■ **EXERCISE PROMPT**
Print exactly the lines below between the line holding "先EnsureCapcity,在添加" and the line holding "LastIndexOf(T item, int index)__", inclusive, and nothing more.

------------------------------------------------------------

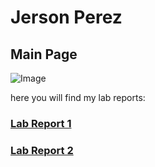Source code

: 
# Jerson Perez
## Main Page

![Image](https://c4.wallpaperflare.com/wallpaper/500/442/354/outrun-vaporwave-hd-wallpaper-preview.jpg)

here you will find my lab reports:



### [Lab Report 1](https://ironhide692.github.io/cse15l-lab-reports/lab-report-1-week-2.html)

### [Lab Report 2](https://ironhide692.github.io/cse15l-lab-reports/lab-report-2-week-4.html)



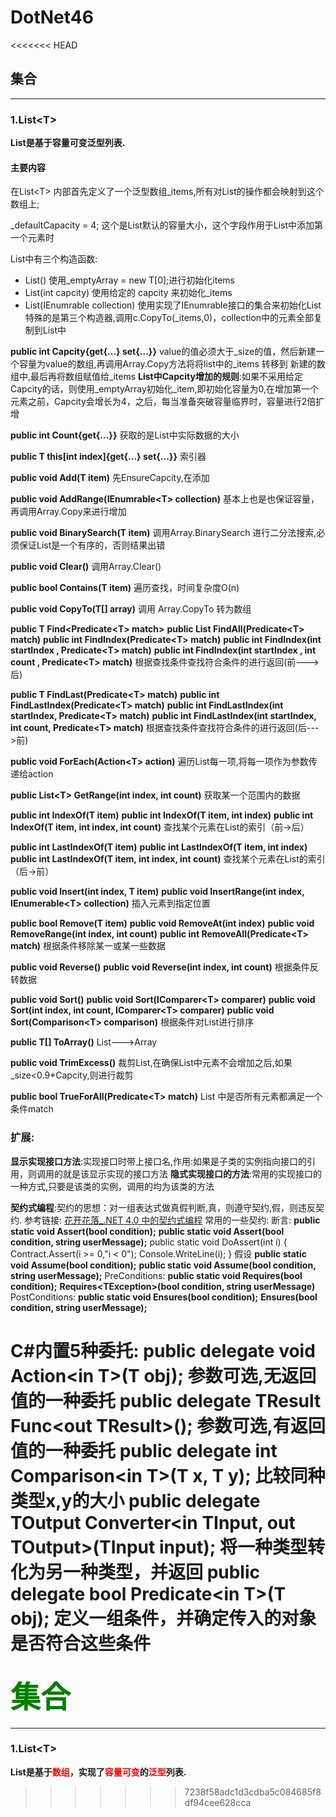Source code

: # DotNet46

<<<<<<< HEAD
## 集合
---
### 1.List\<T\>
 __List是基于容量可变泛型列表.__

#### 主要内容
在List\<T\> 内部首先定义了一个泛型数组_items,所有对List的操作都会映射到这个数组上;

_defaultCapacity = 4; 这个是List默认的容量大小，这个字段作用于List中添加第一个元素时

List中有三个构造函数:
- List() 使用_emptyArray = new T[0];进行初始化items
- List(int capcity) 使用给定的 capcity 来初始化_items
- List(IEnumrable<T> collection) 使用实现了IEnumrable接口的集合来初始化List
特殊的是第三个构造器,调用c.CopyTo(_items,0)，collection中的元素全部复制到List中

__public int Capcity{get{...} set{...}}__
value的值必须大于_size的值，然后新建一个容量为value的数组,再调用Array.Copy方法将将list中的_items 转移到 新建的数组中,最后再将数组赋值给_items
__List中Capcity增加的规则__:如果不采用给定Capcity的话，则使用_emptyArray初始化_item,即初始化容量为0,在增加第一个元素之前，Capcity会增长为4，之后，每当准备突破容量临界时，容量进行2倍扩增

__public int Count{get{...}}__
获取的是List中实际数据的大小

__public T this[int index]{get{...} set{...}}__ 
 索引器

__public void Add(T item)__ 
先EnsureCapcity,在添加

__public void AddRange(IEnumrable<T\> collection)__ 
基本上也是也保证容量，再调用Array.Copy来进行增加

__public void BinarySearch(T item)__ 
调用Array.BinarySearch 进行二分法搜索,必须保证List是一个有序的，否则结果出错

__public void Clear()__
调用Array.Clear()

__public bool Contains(T item)__
遍历查找，时间复杂度O(n)

__public void CopyTo(T[] array)__ 
调用 Array.CopyTo 转为数组

__public T Find<Predicate<T\> match>__
__public List<T> FindAll(Predicate<T\> match)__
__public int FindIndex(Predicate<T\> match)__
__public int FindIndex(int startIndex , Predicate<T\> match)__
__public int FindIndex(int startIndex , int count , Predicate<T\> match)__
根据查找条件查找符合条件的进行返回(前--->后)

__public T FindLast(Predicate<T\> match)__
__public int FindLastIndex(Predicate<T\> match)__
__public int FindLastIndex(int startIndex, Predicate<T\> match)__
__public int FindLastIndex(int startIndex, int count, Predicate<T\> match)__
根据查找条件查找符合条件的进行返回(后--->前)

__public void ForEach(Action<T\> action)__
遍历List每一项,将每一项作为参数传递给action

__public List<T\> GetRange(int index, int count)__
获取某一个范围内的数据

__public int IndexOf(T item)__
__public int IndexOf(T item, int index)__
__public int IndexOf(T item, int index, int count)__
查找某个元素在List的索引（前->后）

__public int LastIndexOf(T item)__
__public int LastIndexOf(T item, int index)__
__public int LastIndexOf(T item, int index, int count)__
查找某个元素在List的索引（后->前）

__public void Insert(int index, T item)__
__public void InsertRange(int index, IEnumerable<T\> collection)__
插入元素到指定位置

__public bool Remove(T item)__
__public void RemoveAt(int index)__
__public void RemoveRange(int index, int count)__
__public int RemoveAll(Predicate<T\> match)__
根据条件移除某一或某一些数据

__public void Reverse()__
__public void Reverse(int index, int count)__
根据条件反转数据

__public void Sort()__
__public void Sort(IComparer<T\> comparer)__
__public void Sort(int index, int count, IComparer<T\> comparer)__
__public void Sort(Comparison<T\> comparison)__
根据条件对List进行排序

__public T[] ToArray()__
List--->Array

__public void TrimExcess()__
裁剪List,在确保List中元素不会增加之后,如果_size<0.9*Capcity,则进行裁剪

__public bool TrueForAll(Predicate<T\> match)__
List 中是否所有元素都满足一个条件match

### 扩展:
__显示实现接口方法__:实现接口时带上接口名,作用:如果是子类的实例指向接口的引用，则调用的就是该显示实现的接口方法
__隐式实现接口的方法__:常用的实现接口的一种方式,只要是该类的实例，调用的均为该类的方法

__契约式编程__:契约的思想：对一组表达式做真假判断,真，则遵守契约,假，则违反契约.
参考链接:
[花开花落_.NET 4.0 中的契约式编程](http://www.baidu.com)
常用的一些契约:
断言:
__public static void Assert(bool condition);__
__public static void Assert(bool condition, string userMessage);__
public static void DoAssert(int i)
{
    Contract.Assert(i >= 0,"i < 0");
    Console.WriteLine(i);
}
假设
__public static void Assume(bool condition);__
__public static void Assume(bool condition, string userMessage);__
PreConditions:
__public static void Requires(bool condition);__
__Requires<TException\>(bool condition, string userMessage)__
PostConditions:
__public static void Ensures(bool condition);__
__Ensures(bool condition, string userMessage);__

__C#内置5种委托__:
__public delegate void Action<in T\>(T obj);__
参数可选,无返回值的一种委托
__public delegate TResult Func<out TResult\>();__
参数可选,有返回值的一种委托
__public delegate int Comparison<in T\>(T x, T y);__
比较同种类型x,y的大小
__public delegate TOutput Converter<in TInput, out TOutput\>(TInput input);__
将一种类型转化为另一种类型，并返回
__public delegate bool Predicate<in T\>(T obj);__ 
定义一组条件，并确定传入的对象是否符合这些条件
=======
## <font color="green" size ="24">集合</font>
---
### 1.List\<T\>  
 __List是基于<font style="color:red;">数组</font>，实现了<font style="color:red;">容量可变</font>的<font style="color:red;">泛型</font>列表.__
>>>>>>> 7238f58adc1d3cdba5c084685f8df94cee628cca
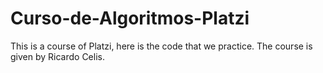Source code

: # Curso-de-Algoritmos-Platzi
This is a course of Platzi, here is the code that we practice. The course is given by Ricardo Celis.
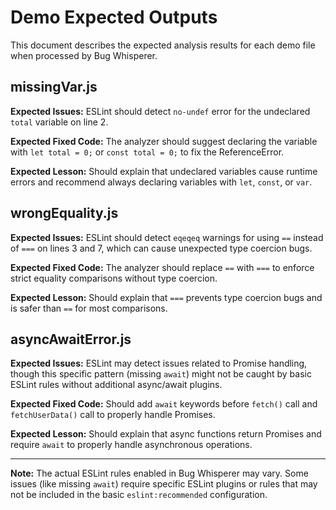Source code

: # Demo Expected Outputs

This document describes the expected analysis results for each demo file when processed by Bug Whisperer.

## missingVar.js

**Expected Issues:** ESLint should detect `no-undef` error for the undeclared `total` variable on line 2.

**Expected Fixed Code:** The analyzer should suggest declaring the variable with `let total = 0;` or `const total = 0;` to fix the ReferenceError.

**Expected Lesson:** Should explain that undeclared variables cause runtime errors and recommend always declaring variables with `let`, `const`, or `var`.

## wrongEquality.js

**Expected Issues:** ESLint should detect `eqeqeq` warnings for using `==` instead of `===` on lines 3 and 7, which can cause unexpected type coercion bugs.

**Expected Fixed Code:** The analyzer should replace `==` with `===` to enforce strict equality comparisons without type coercion.

**Expected Lesson:** Should explain that `===` prevents type coercion bugs and is safer than `==` for most comparisons.

## asyncAwaitError.js

**Expected Issues:** ESLint may detect issues related to Promise handling, though this specific pattern (missing `await`) might not be caught by basic ESLint rules without additional async/await plugins.

**Expected Fixed Code:** Should add `await` keywords before `fetch()` call and `fetchUserData()` call to properly handle Promises.

**Expected Lesson:** Should explain that async functions return Promises and require `await` to properly handle asynchronous operations.

---

**Note:** The actual ESLint rules enabled in Bug Whisperer may vary. Some issues (like missing `await`) require specific ESLint plugins or rules that may not be included in the basic `eslint:recommended` configuration.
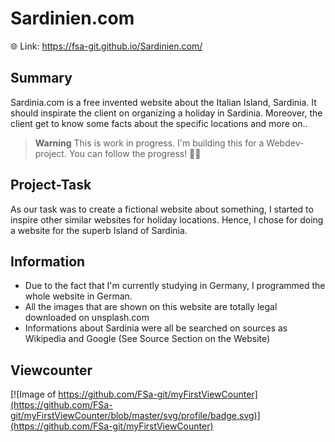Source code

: # Sardinien.com

🌐 Link: https://fsa-git.github.io/Sardinien.com/

## Summary

Sardinia.com is a free invented website about the Italian Island, Sardinia. It should inspirate the client on organizing a holiday in Sardinia. 
Moreover, the client get to know some facts about the specific locations and more on..

> **Warning**
> This is work in progress. I'm building this for a Webdev-project. You can follow the progress!  🙌🏻

## Project-Task

As our task was to create a fictional website about something, I started to inspire other similar websites for holiday locations. 
Hence, I chose for doing a website for the superb Island of Sardinia. 

## Information

- Due to the fact that I'm currently studying in Germany, I programmed the whole website in German.
- All the images that are shown on this website are totally legal downloaded on unsplash.com 
- Informations about Sardinia were all be searched on sources as Wikipedia and Google (See Source Section on the Website)

## Viewcounter

[![Image of https://github.com/FSa-git/myFirstViewCounter](https://github.com/FSa-git/myFirstViewCounter/blob/master/svg/profile/badge.svg)](https://github.com/FSa-git/myFirstViewCounter)
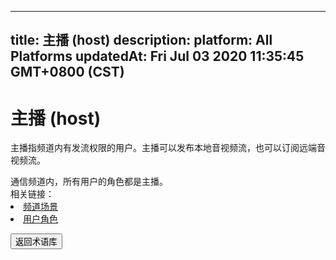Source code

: 
---
title: 主播 (host)
description: 
platform: All Platforms
updatedAt: Fri Jul 03 2020 11:35:45 GMT+0800 (CST)
---
# 主播 (host)
主播指频道内有发流权限的用户。主播可以发布本地音视频流，也可以订阅远端音视频流。

<div class="alert note">通信频道内，所有用户的角色都是主播。</div>

<div class="alert info">相关链接：
    <li><a href="../../cn/Agora%20Platform/terms.md">频道场景</a></li>
    <li><a href="../../cn/Agora%20Platform/terms.md">用户角色</a></li>
</div>

<a href="../../cn/Agora%20Platform/terms.md"><button>返回术语库</button></a>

------------------------------------------------------------

■ **EXERCISE SOLUTION**
先EnsureCapcity,在添加

__public void AddRange(IEnumrable<T\> collection)__ 
基本上也是也保证容量，再调用Array.Copy来进行增加

__public void BinarySearch(T item)__ 
调用Array.BinarySearch 进行二分法搜索,必须保证List是一个有序的，否则结果出错

__public void Clear()__
调用Array.Clear()

__public bool Contains(T item)__
遍历查找，时间复杂度O(n)

__public void CopyTo(T[] array)__ 
调用 Array.CopyTo 转为数组

__public T Find<Predicate<T\> match>__
__public List<T> FindAll(Predicate<T\> match)__
__public int FindIndex(Predicate<T\> match)__
__public int FindIndex(int startIndex , Predicate<T\> match)__
__public int FindIndex(int startIndex , int count , Predicate<T\> match)__
根据查找条件查找符合条件的进行返回(前--->后)

__public T FindLast(Predicate<T\> match)__
__public int FindLastIndex(Predicate<T\> match)__
__public int FindLastIndex(int startIndex, Predicate<T\> match)__
__public int FindLastIndex(int startIndex, int count, Predicate<T\> match)__
根据查找条件查找符合条件的进行返回(后--->前)

__public void ForEach(Action<T\> action)__
遍历List每一项,将每一项作为参数传递给action

__public List<T\> GetRange(int index, int count)__
获取某一个范围内的数据

__public int IndexOf(T item)__
__public int IndexOf(T item, int index)__
__public int IndexOf(T item, int index, int count)__
查找某个元素在List的索引（前->后）

__public int LastIndexOf(T item)__
__public int LastIndexOf(T item, int index)__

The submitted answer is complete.